Filter the data for lines with the word "least" and copy those lines.

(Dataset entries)
* * *
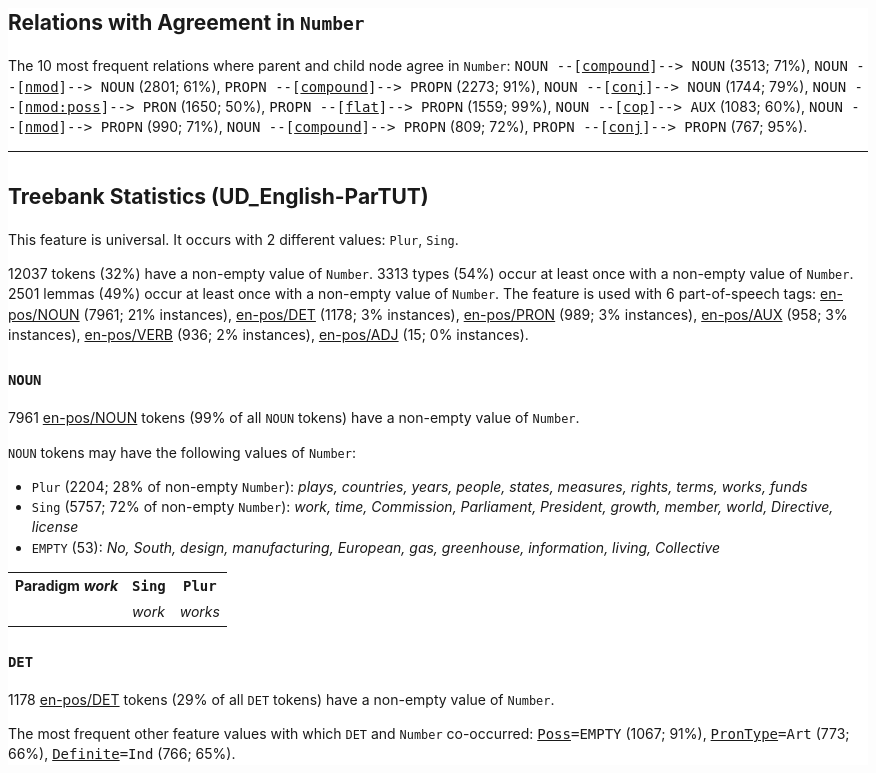 ## Relations with Agreement in `Number`

The 10 most frequent relations where parent and child node agree in `Number`:
<tt>NOUN --[<a href="../dep/compound.html">compound</a>]--> NOUN</tt> (3513; 71%),
<tt>NOUN --[<a href="../dep/nmod.html">nmod</a>]--> NOUN</tt> (2801; 61%),
<tt>PROPN --[<a href="../dep/compound.html">compound</a>]--> PROPN</tt> (2273; 91%),
<tt>NOUN --[<a href="../dep/conj.html">conj</a>]--> NOUN</tt> (1744; 79%),
<tt>NOUN --[<a href="../dep/nmod:poss.html">nmod:poss</a>]--> PRON</tt> (1650; 50%),
<tt>PROPN --[<a href="../dep/flat.html">flat</a>]--> PROPN</tt> (1559; 99%),
<tt>NOUN --[<a href="../dep/cop.html">cop</a>]--> AUX</tt> (1083; 60%),
<tt>NOUN --[<a href="../dep/nmod.html">nmod</a>]--> PROPN</tt> (990; 71%),
<tt>NOUN --[<a href="../dep/compound.html">compound</a>]--> PROPN</tt> (809; 72%),
<tt>PROPN --[<a href="../dep/conj.html">conj</a>]--> PROPN</tt> (767; 95%).



--------------------------------------------------------------------------------

## Treebank Statistics (UD_English-ParTUT)

This feature is universal.
It occurs with 2 different values: `Plur`, `Sing`.

12037 tokens (32%) have a non-empty value of `Number`.
3313 types (54%) occur at least once with a non-empty value of `Number`.
2501 lemmas (49%) occur at least once with a non-empty value of `Number`.
The feature is used with 6 part-of-speech tags: [en-pos/NOUN]() (7961; 21% instances), [en-pos/DET]() (1178; 3% instances), [en-pos/PRON]() (989; 3% instances), [en-pos/AUX]() (958; 3% instances), [en-pos/VERB]() (936; 2% instances), [en-pos/ADJ]() (15; 0% instances).

### `NOUN`

7961 [en-pos/NOUN]() tokens (99% of all `NOUN` tokens) have a non-empty value of `Number`.

`NOUN` tokens may have the following values of `Number`:

* `Plur` (2204; 28% of non-empty `Number`): <em>plays, countries, years, people, states, measures, rights, terms, works, funds</em>
* `Sing` (5757; 72% of non-empty `Number`): <em>work, time, Commission, Parliament, President, growth, member, world, Directive, license</em>
* `EMPTY` (53): <em>No, South, design, manufacturing, European, gas, greenhouse, information, living, Collective</em>

<table>
  <tr><th>Paradigm <i>work</i></th><th><tt>Sing</tt></th><th><tt>Plur</tt></th></tr>
  <tr><td><tt></tt></td><td><em>work</em></td><td><em>works</em></td></tr>
</table>

### `DET`

1178 [en-pos/DET]() tokens (29% of all `DET` tokens) have a non-empty value of `Number`.

The most frequent other feature values with which `DET` and `Number` co-occurred: <tt><a href="Poss.html">Poss</a>=EMPTY</tt> (1067; 91%), <tt><a href="PronType.html">PronType</a>=Art</tt> (773; 66%), <tt><a href="Definite.html">Definite</a>=Ind</tt> (766; 65%).
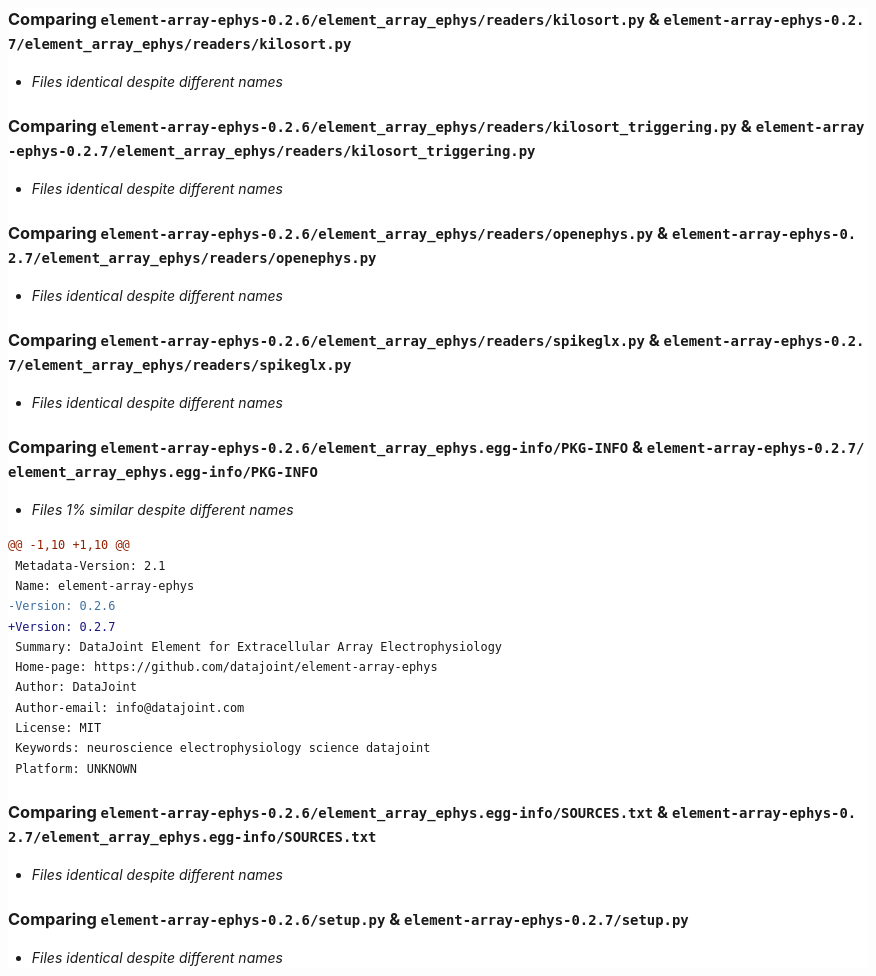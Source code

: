 ### Comparing `element-array-ephys-0.2.6/element_array_ephys/readers/kilosort.py` & `element-array-ephys-0.2.7/element_array_ephys/readers/kilosort.py`

 * *Files identical despite different names*

### Comparing `element-array-ephys-0.2.6/element_array_ephys/readers/kilosort_triggering.py` & `element-array-ephys-0.2.7/element_array_ephys/readers/kilosort_triggering.py`

 * *Files identical despite different names*

### Comparing `element-array-ephys-0.2.6/element_array_ephys/readers/openephys.py` & `element-array-ephys-0.2.7/element_array_ephys/readers/openephys.py`

 * *Files identical despite different names*

### Comparing `element-array-ephys-0.2.6/element_array_ephys/readers/spikeglx.py` & `element-array-ephys-0.2.7/element_array_ephys/readers/spikeglx.py`

 * *Files identical despite different names*

### Comparing `element-array-ephys-0.2.6/element_array_ephys.egg-info/PKG-INFO` & `element-array-ephys-0.2.7/element_array_ephys.egg-info/PKG-INFO`

 * *Files 1% similar despite different names*

```diff
@@ -1,10 +1,10 @@
 Metadata-Version: 2.1
 Name: element-array-ephys
-Version: 0.2.6
+Version: 0.2.7
 Summary: DataJoint Element for Extracellular Array Electrophysiology
 Home-page: https://github.com/datajoint/element-array-ephys
 Author: DataJoint
 Author-email: info@datajoint.com
 License: MIT
 Keywords: neuroscience electrophysiology science datajoint
 Platform: UNKNOWN
```

### Comparing `element-array-ephys-0.2.6/element_array_ephys.egg-info/SOURCES.txt` & `element-array-ephys-0.2.7/element_array_ephys.egg-info/SOURCES.txt`

 * *Files identical despite different names*

### Comparing `element-array-ephys-0.2.6/setup.py` & `element-array-ephys-0.2.7/setup.py`

 * *Files identical despite different names*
* * *
= Result below =
3313 types (54%) occur at least once with a non-empty value of `Number`.
2501 lemmas (49%) occur at least once with a non-empty value of `Number`.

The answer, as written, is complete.